> The word “evil” certainly puts a dramatic spin on things (and so do I on occasion, so I can relate), but I believe it to be true. This quote by Gurudev Satchidananda (didn’t think I would EVER be quoting a guru, but alas here it goes…), speaks to what happens when we live from the past.
Yesterday I saw bits of Napoleon Dynamite before heading downtown and became intrigued by Uncle Rico’s character. (Usually, I’m so in love with Skip I don’t pay much attention to anyone else. The man wants to be a cage fighter for heavens sake, god bless him.) He lives his entire life by 1982 (which was a lovely year by the way – Year of the Dog, year of my birth, etc.) and not being put in the football game to win the state championship. What an impact that has on his life…people don’t take him seriously, his girlfriend broke up with him, and spends majority of his spare time making videos of him throwing the ball or throwing things at Napoleon. The guy believes he can throw a football over the mountains. Obviously this is an exaggerated example of living from our past, but don’t most of us seem to have small ways of our past being “evil.”

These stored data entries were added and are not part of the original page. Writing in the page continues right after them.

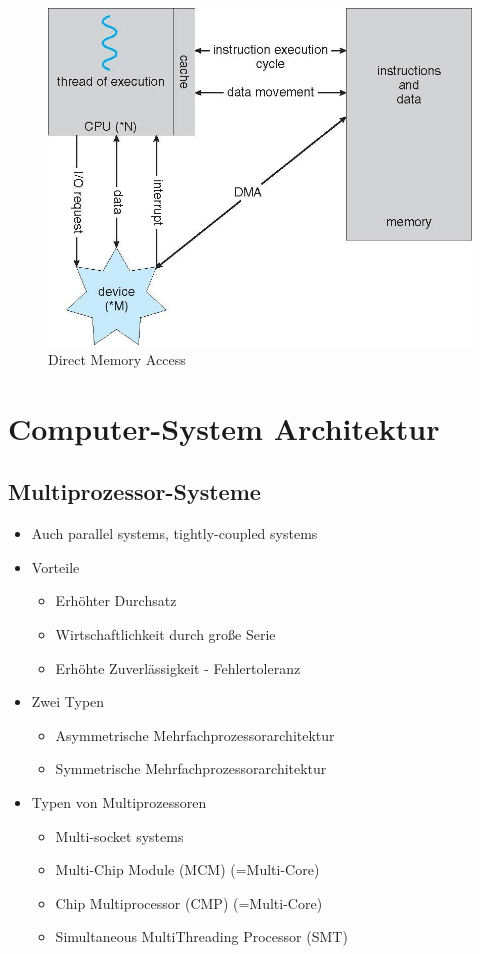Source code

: \documentclass[a4paper]{scrreprt}
\begin{document}
\begin{figure}[ht]
\centering
\includegraphics[scale=0.4]{graphics/dma.png}
\caption{Direct Memory Access}
\end{figure}

\section{Computer-System Architektur}
\subsection{Multiprozessor-Systeme}
\begin{itemize}
	\item Auch parallel systems, tightly-coupled systems
	\item Vorteile
		\begin{itemize}
			\item Erhöhter Durchsatz
			\item Wirtschaftlichkeit durch große Serie
			\item Erhöhte Zuverlässigkeit - Fehlertoleranz
		\end{itemize}
	\item Zwei Typen
		\begin{itemize}
			\item Asymmetrische Mehrfachprozessorarchitektur
			\item Symmetrische Mehrfachprozessorarchitektur
		\end{itemize}
	\item Typen von Multiprozessoren
		\begin{itemize}
			\item Multi-socket systems
			\item Multi-Chip Module (MCM) (=Multi-Core)
			\item Chip Multiprocessor (CMP) (=Multi-Core)
			\item Simultaneous MultiThreading Processor (SMT)
		\end{itemize}
\end{itemize}
\end{document}
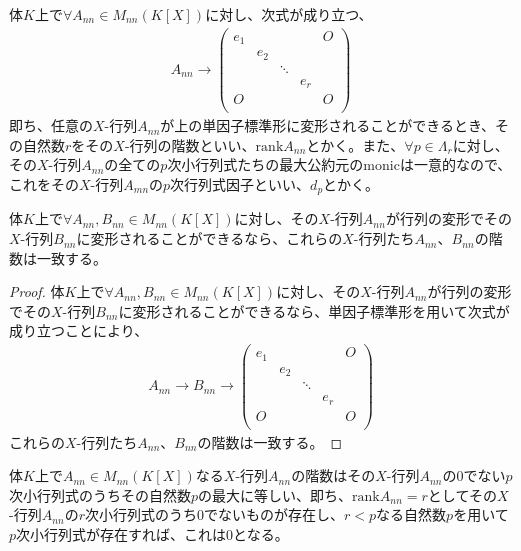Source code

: \documentclass[dvipdfmx]{jsarticle}
\begin{document}
\begin{dfn}
体$K$上で$\forall A_{nn} \in M_{nn}\left( K[ X] \right)$に対し、次式が成り立つ、
\begin{align*}
A_{nn} \rightarrow \begin{pmatrix}
e_{1} & \  & \  & \  & O \\
\  & e_{2} & \  & \  & \  \\
\  & \  & \ddots & \  & \  \\
\  & \  & \  & e_{r} & \  \\
O & \  & \  & \  & O \\
\end{pmatrix}
\end{align*}
即ち、任意の$X$-行列$A_{nn}$が上の単因子標準形に変形されることができるとき、その自然数$r$をその$X$-行列の階数といい、${\mathrm{rank}}{A_{nn}}$とかく。また、$\forall p \in \varLambda_{r}$に対し、その$X$-行列$A_{nn}$の全ての$p$次小行列式たちの最大公約元のmonicは一意的なので、これをその$X$-行列$A_{mn}$の$p$次行列式因子といい、$d_{p}$とかく。
\end{dfn}
\begin{thm}\label{2.2.8.3}
体$K$上で$\forall A_{nn},B_{nn} \in M_{nn}\left( K[ X] \right)$に対し、その$X$-行列$A_{nn}$が行列の変形でその$X$-行列$B_{nn}$に変形されることができるなら、これらの$X$-行列たち$A_{nn}$、$B_{nn}$の階数は一致する。
\end{thm}
\begin{proof}
体$K$上で$\forall A_{nn},B_{nn} \in M_{nn}\left( K[ X] \right)$に対し、その$X$-行列$A_{nn}$が行列の変形でその$X$-行列$B_{nn}$に変形されることができるなら、単因子標準形を用いて次式が成り立つことにより、
\begin{align*}
A_{nn} \rightarrow B_{nn} \rightarrow \begin{pmatrix}
e_{1} & \  & \  & \  & O \\
\  & e_{2} & \  & \  & \  \\
\  & \  & \ddots & \  & \  \\
\  & \  & \  & e_{r} & \  \\
O & \  & \  & \  & O \\
\end{pmatrix}
\end{align*}
これらの$X$-行列たち$A_{nn}$、$B_{nn}$の階数は一致する。
\end{proof}
\begin{thm}\label{2.2.8.4}
体$K$上で$A_{nn} \in M_{nn}\left( K[ X] \right)$なる$X$-行列$A_{nn}$の階数はその$X$-行列$A_{nn}$の$0$でない$p$次小行列式のうちその自然数$p$の最大に等しい、即ち、${\mathrm{rank}}{A_{nn}} = r$としてその$X$-行列$A_{nn}$の$r$次小行列式のうち$0$でないものが存在し、$r < p$なる自然数$p$を用いて$p$次小行列式が存在すれば、これは$0$となる。
\end{thm}
\end{document}
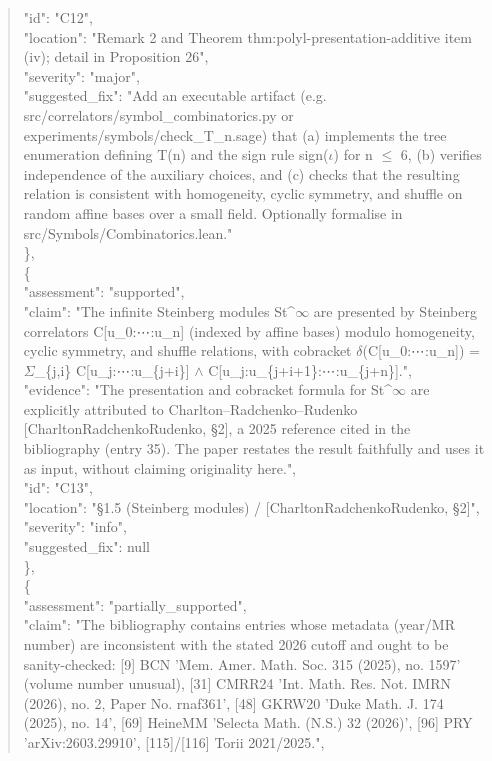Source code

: \documentclass[11pt]{article}
\begin{document}
\begin{quote}
      "id": "C12",\\
      "location": "Remark 2 and Theorem thm:polyl-presentation-additive item (iv); detail in Proposition 26",\\
      "severity": "major",\\
      "suggested\_fix": "Add an executable artifact (e.g. src/correlators/symbol\_combinatorics.py or experiments/symbols/check\_T\_n.sage) that (a) implements the tree enumeration defining T(n) and the sign rule sign(\ensuremath{\iota}) for n \ensuremath{\le} 6, (b) verifies independence of the auxiliary choices, and (c) checks that the resulting relation is consistent with homogeneity, cyclic symmetry, and shuffle on random affine bases over a small field. Optionally formalise in src/Symbols/Combinatorics.lean."\\
    \},\\
    \{\\
      "assessment": "supported",\\
      "claim": "The infinite Steinberg modules St\^{}\ensuremath{\infty} are presented by Steinberg correlators C[u\_0:⋯:u\_n] (indexed by affine bases) modulo homogeneity, cyclic symmetry, and shuffle relations, with cobracket \ensuremath{\delta}(C[u\_0:⋯:u\_n]) = \ensuremath{\Sigma}\_\{j,i\} C[u\_j:⋯:u\_\{j+i\}] \ensuremath{\wedge} C[u\_j:u\_\{j+i+1\}:⋯:u\_\{j+n\}].",\\
      "evidence": "The presentation and cobracket formula for St\^{}\ensuremath{\infty} are explicitly attributed to Charlton--Radchenko--Rudenko [CharltonRadchenkoRudenko, §2], a 2025 reference cited in the bibliography (entry 35). The paper restates the result faithfully and uses it as input, without claiming originality here.",\\
      "id": "C13",\\
      "location": "§1.5 (Steinberg modules) / [CharltonRadchenkoRudenko, §2]",\\
      "severity": "info",\\
      "suggested\_fix": null\\
    \},\\
    \{\\
      "assessment": "partially\_supported",\\
      "claim": "The bibliography contains entries whose metadata (year/MR number) are inconsistent with the stated 2026 cutoff and ought to be sanity-checked: [9] BCN 'Mem. Amer. Math. Soc. 315 (2025), no. 1597' (volume number unusual), [31] CMRR24 'Int. Math. Res. Not. IMRN (2026), no. 2, Paper No. rnaf361', [48] GKRW20 'Duke Math. J. 174 (2025), no. 14', [69] HeineMM 'Selecta Math. (N.S.) 32 (2026)', [96] PRY 'arXiv:2603.29910', [115]/[116] Torii 2021/2025.",\\

\end{quote}
\end{document}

I’ve spent a lot of time examining my current thoughts and actions and what an impact living the past actually makes. To this day I struggle with moving forward in certain areas of my life and how it’s preventing me from truly enjoying certain areas of my life.
Moving forward doesn’t mean forgetting your past, not missing it, or pretending it doesn’t affect you. It’s just acknowledging how it is now and that it can’t be any different. I miss people from my life that are no longer a part of it, and that’s okay. I miss parts of my life that will never be same and that’s okay too. What living from the past truly prevents us from living in our present, which is were all the magic happens (no, not just the bedroom). I think what holds us back is the fear of the future. The past is familiar and comfortable because we already know what happened…living in the future requires a willingness to be live in unfamiliar and unknown (insert spooky music here).
But really though, 1982 was a freakin’ awesome year…
Today I’m grateful for guacamole, guilty pleasures, and lunch with Karla.